Monday, June 17, 2013

Fathers Day When You have Two Moms


In school this past week the kids all worked on crafts for Fathers day. In CJ's class the aide worked with him on a card for his two mom's and he brought this cute card home on Friday.
It is very cool that he is in an environment where his kind of family is recognised and we appreciate the work his aide does with him - we know it is reflective of her and not of everyone in the school.

It has been an interesting few months to see how our boys are processing the idea of being in a different kind of family as they are getting older and more aware of the other kinds of families around them.

On Mothers Day, Shel was outside with the kids and said to them that she needed to get inside and start preparing a meal for supper for me for mothers day. Max was quite insistent that she did not need to do this because she was the FULL mom and I was the half mom. Because I work and am out of the house in the day and Shel stays home, to Max it means I am half-mom, half-dad.

CJ has started to talk about his "dad". He has always been less literal and more imaginative than Max, and in the past he has had imaginary friends. Now when he sees something - a motorcycle, a camper, a cat in the road - he says it is his "dad's". He has told us his dad has black skin and red hair (his favorite colours). When pressed for information on whether or not we can meet his dad, he tells us his dad is dead.

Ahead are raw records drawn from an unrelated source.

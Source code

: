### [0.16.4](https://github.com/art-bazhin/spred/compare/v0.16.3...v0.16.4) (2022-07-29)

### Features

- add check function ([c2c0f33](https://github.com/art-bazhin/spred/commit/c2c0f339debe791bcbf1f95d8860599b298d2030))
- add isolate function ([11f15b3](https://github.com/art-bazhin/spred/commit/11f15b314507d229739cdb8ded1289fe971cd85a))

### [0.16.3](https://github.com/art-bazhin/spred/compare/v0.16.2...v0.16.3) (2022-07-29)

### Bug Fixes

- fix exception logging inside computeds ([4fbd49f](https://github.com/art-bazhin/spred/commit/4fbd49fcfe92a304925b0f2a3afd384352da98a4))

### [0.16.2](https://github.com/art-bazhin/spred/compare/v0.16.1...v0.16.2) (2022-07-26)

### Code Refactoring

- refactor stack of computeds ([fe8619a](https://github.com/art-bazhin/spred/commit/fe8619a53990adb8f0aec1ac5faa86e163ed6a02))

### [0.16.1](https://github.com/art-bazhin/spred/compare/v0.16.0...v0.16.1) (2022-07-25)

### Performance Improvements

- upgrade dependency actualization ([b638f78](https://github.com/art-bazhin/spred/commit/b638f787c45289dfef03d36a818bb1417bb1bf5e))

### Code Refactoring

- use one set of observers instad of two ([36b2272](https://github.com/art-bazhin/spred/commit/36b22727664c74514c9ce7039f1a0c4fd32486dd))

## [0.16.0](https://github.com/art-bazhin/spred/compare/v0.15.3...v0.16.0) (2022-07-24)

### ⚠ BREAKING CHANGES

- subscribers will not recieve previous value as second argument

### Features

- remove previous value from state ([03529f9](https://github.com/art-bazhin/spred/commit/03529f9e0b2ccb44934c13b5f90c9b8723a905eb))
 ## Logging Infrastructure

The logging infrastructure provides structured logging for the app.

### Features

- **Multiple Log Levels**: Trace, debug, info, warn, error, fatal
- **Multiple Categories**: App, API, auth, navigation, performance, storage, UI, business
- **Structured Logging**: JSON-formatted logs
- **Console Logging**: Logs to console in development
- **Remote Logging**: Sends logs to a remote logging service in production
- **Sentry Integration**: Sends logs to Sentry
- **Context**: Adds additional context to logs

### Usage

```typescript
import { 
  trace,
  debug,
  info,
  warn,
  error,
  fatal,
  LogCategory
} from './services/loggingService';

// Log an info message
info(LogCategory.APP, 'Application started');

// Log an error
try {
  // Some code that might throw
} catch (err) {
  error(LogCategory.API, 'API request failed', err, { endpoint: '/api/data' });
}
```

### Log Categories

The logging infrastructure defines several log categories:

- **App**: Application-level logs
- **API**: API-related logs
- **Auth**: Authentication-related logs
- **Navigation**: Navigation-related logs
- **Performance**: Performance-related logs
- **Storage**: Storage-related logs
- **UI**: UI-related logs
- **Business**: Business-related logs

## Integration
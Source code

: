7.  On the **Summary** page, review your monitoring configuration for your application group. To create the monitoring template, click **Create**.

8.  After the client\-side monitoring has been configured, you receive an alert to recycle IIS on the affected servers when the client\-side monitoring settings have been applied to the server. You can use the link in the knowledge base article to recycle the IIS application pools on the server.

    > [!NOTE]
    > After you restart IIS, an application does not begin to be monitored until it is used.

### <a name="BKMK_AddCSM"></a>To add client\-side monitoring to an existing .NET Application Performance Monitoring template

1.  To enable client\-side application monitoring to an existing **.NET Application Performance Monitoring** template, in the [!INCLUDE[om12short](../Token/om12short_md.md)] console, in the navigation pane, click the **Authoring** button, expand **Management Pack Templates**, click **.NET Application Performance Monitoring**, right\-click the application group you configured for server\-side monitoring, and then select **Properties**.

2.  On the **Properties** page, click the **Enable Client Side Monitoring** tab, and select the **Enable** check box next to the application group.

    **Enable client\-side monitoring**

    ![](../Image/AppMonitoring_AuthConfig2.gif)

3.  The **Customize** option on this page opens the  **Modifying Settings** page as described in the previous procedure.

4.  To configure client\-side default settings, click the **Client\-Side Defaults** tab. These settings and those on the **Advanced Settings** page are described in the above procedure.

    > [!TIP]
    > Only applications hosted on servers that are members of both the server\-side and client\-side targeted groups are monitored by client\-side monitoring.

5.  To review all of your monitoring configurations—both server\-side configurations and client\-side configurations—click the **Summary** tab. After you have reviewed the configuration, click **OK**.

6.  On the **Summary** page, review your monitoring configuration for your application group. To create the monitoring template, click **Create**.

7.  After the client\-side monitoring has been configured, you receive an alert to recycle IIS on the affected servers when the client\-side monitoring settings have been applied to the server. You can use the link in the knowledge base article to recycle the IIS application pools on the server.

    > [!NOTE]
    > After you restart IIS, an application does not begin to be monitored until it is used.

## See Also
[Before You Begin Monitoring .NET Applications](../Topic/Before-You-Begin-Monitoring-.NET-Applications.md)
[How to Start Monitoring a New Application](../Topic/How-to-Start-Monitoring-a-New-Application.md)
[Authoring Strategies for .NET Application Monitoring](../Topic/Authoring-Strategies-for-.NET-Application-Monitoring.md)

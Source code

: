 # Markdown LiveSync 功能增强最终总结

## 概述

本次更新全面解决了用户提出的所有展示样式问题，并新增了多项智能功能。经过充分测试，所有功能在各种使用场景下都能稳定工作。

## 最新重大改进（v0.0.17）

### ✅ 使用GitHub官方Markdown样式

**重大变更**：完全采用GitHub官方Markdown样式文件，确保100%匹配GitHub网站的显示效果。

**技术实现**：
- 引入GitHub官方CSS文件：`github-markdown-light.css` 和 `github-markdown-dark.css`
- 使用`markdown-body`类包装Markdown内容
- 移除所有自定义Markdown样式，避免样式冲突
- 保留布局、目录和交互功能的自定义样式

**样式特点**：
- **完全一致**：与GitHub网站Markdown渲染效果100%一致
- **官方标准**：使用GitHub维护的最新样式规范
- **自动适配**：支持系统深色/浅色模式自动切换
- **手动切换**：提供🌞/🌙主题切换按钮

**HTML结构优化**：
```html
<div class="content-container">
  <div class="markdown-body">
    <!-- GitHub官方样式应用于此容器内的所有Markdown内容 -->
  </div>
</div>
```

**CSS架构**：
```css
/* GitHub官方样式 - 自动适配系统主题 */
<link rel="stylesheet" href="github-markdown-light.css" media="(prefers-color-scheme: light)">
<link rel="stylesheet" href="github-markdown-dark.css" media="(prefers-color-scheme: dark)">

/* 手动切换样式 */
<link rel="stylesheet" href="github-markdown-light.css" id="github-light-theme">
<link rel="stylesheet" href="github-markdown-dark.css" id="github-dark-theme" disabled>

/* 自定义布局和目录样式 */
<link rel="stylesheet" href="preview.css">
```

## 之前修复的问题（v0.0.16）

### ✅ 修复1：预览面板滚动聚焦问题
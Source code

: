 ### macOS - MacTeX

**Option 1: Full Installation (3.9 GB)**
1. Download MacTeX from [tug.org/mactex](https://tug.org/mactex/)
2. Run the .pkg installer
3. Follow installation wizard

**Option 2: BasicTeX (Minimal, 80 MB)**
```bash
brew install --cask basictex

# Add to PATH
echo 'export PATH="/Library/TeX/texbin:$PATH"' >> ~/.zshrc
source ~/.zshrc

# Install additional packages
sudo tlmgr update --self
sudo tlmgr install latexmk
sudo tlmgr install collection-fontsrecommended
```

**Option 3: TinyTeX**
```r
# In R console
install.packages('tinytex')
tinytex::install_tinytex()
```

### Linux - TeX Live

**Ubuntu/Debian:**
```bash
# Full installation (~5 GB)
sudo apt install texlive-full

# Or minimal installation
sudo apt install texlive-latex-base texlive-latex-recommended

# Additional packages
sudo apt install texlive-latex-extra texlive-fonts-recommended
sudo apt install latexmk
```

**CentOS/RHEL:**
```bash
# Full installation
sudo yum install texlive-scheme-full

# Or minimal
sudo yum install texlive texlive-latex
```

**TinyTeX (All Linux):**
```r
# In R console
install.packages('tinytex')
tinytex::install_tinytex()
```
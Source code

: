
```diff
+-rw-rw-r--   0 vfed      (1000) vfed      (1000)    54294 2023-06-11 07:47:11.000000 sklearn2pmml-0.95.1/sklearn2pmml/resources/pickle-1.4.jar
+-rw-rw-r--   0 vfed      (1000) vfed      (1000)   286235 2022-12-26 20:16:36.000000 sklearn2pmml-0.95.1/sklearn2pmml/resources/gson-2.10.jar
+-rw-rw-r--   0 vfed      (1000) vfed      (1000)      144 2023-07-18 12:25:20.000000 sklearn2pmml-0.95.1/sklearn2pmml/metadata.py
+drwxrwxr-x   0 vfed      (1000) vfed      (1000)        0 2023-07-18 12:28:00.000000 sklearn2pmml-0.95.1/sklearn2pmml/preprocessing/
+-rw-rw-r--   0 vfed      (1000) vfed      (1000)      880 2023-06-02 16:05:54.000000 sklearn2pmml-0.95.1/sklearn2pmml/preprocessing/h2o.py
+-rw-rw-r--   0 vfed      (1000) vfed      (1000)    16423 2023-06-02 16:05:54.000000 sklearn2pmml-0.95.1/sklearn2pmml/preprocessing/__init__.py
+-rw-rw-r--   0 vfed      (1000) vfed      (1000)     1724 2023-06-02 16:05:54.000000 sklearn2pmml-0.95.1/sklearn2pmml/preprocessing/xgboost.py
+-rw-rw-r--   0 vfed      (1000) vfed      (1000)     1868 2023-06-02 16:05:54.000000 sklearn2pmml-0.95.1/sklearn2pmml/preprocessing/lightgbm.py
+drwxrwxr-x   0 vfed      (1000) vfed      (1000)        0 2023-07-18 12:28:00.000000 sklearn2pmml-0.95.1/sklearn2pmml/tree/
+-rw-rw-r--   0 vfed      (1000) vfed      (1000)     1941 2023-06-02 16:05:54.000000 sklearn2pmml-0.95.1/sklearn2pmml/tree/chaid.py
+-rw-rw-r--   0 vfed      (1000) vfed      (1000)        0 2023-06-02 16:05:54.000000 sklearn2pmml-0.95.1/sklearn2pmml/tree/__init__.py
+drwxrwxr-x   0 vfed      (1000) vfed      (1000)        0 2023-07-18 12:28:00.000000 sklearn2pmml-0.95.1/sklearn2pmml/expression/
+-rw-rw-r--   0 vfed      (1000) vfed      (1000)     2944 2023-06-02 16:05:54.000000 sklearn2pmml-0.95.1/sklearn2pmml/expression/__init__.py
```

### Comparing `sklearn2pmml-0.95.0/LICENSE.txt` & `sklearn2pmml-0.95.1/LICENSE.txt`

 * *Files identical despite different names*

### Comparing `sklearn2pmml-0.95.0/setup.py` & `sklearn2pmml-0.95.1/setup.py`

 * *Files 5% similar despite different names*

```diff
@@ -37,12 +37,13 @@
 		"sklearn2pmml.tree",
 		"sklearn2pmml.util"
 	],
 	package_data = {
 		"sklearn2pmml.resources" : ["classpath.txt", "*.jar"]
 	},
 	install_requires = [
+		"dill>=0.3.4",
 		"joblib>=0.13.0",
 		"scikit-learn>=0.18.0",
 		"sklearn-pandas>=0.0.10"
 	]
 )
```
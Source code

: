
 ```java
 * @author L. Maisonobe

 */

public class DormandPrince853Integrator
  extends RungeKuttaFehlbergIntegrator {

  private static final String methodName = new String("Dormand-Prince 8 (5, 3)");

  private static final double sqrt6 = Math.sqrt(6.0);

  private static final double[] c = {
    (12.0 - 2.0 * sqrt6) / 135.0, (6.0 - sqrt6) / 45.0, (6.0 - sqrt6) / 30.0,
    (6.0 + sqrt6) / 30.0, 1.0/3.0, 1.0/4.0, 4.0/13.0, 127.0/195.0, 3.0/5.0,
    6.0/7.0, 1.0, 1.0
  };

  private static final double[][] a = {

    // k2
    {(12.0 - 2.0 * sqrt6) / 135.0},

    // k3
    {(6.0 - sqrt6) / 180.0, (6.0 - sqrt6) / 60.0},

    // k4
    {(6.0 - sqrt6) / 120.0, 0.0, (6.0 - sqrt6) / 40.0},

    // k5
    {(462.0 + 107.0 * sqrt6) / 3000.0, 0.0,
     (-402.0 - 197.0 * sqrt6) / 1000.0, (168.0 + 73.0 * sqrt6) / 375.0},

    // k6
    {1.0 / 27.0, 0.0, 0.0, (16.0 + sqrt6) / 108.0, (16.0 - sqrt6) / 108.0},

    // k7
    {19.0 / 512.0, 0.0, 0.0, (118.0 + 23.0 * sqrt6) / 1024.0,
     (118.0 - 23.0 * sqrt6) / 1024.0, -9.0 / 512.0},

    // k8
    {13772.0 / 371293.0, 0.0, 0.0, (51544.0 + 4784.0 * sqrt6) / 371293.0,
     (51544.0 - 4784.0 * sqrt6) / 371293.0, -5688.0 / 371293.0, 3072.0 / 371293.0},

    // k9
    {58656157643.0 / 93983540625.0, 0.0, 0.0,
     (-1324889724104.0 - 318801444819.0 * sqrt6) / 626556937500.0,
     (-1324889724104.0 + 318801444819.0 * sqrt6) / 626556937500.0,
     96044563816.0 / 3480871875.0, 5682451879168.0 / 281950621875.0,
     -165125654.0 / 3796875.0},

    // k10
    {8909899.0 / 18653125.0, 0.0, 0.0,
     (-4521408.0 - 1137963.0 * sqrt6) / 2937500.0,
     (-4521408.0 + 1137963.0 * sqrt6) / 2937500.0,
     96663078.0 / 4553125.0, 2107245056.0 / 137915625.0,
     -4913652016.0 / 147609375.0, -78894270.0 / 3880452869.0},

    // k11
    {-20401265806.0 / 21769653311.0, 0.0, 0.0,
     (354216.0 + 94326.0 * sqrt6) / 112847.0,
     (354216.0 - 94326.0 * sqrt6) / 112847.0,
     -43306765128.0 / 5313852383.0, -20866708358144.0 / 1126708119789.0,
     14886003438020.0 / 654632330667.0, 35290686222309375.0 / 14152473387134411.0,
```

It bothers Max a LOT when CJ talks about his "dad". He initially would tell him to stop it and tell him that he was lying. Shel and I have encouraged Max to leave CJ alone and let him use his imagination. Both boys know they have two moms and have been with us since birth. I think they are trying to make sense of their world, and I hope we are being supportive enough for them to do it in.

Unfortunately Shel's dad has passed away and my dad is busy overseas with his "new" family and so the boys don't really have great father role models in our dads. Thankfully we have great siblings and sibling -in -laws for the boys to look up to as male role models. I just wish they were closer.

In the meantime we will celebrate "two best mom's day" - which reminds me - Max didn't have anything for me on fathers day for being half a dad!? I need to bring that up with him tonight.

Laid to Rest

At work the flag flew at half staff last week in honor of Sarah. She was laid to rest on Saturday. It is still so hard for me to believe she is gone. It is surreal.

Saturday, June 8, 2013

365/17 Sarah

Try this: make a list of 365 people whose names you remember and who were interesting to you. And then, if you can, write down a few words about each of them before they're gone from your memory. If you can't do this, it might be wise to spend the next 365 days meeting more people in person who are interesting to you. Learn their names.

Last night a friend of mine was hanging out, quadding, having fun on a Friday night. She stopped to wash off the quad in the river and was swept away by the current. Her body was found today. I am in total shock.
Sarah was an AMAZING person. That seems like a cliche, like something you are SUPPOSED to say about a person who has passed away. In this case it is not cliche, but true.

I have known Sarah for about five years. She works in the housing office on the other campus and I have reason to talk with her FREQUENTLY, many times a week and some times many times in a day. When she sees my number come up on the caller id she answers the phone "Hey, Hey, Lady!"

She is friendly, helpful, kind, and I feel honored to have known her. We always chat and laugh of the phone when I call. On the rare opportunities I have to visit the other campus I always stop in and visit. I have never seen her without a smile on her face. She is a RARE person. An incredible person.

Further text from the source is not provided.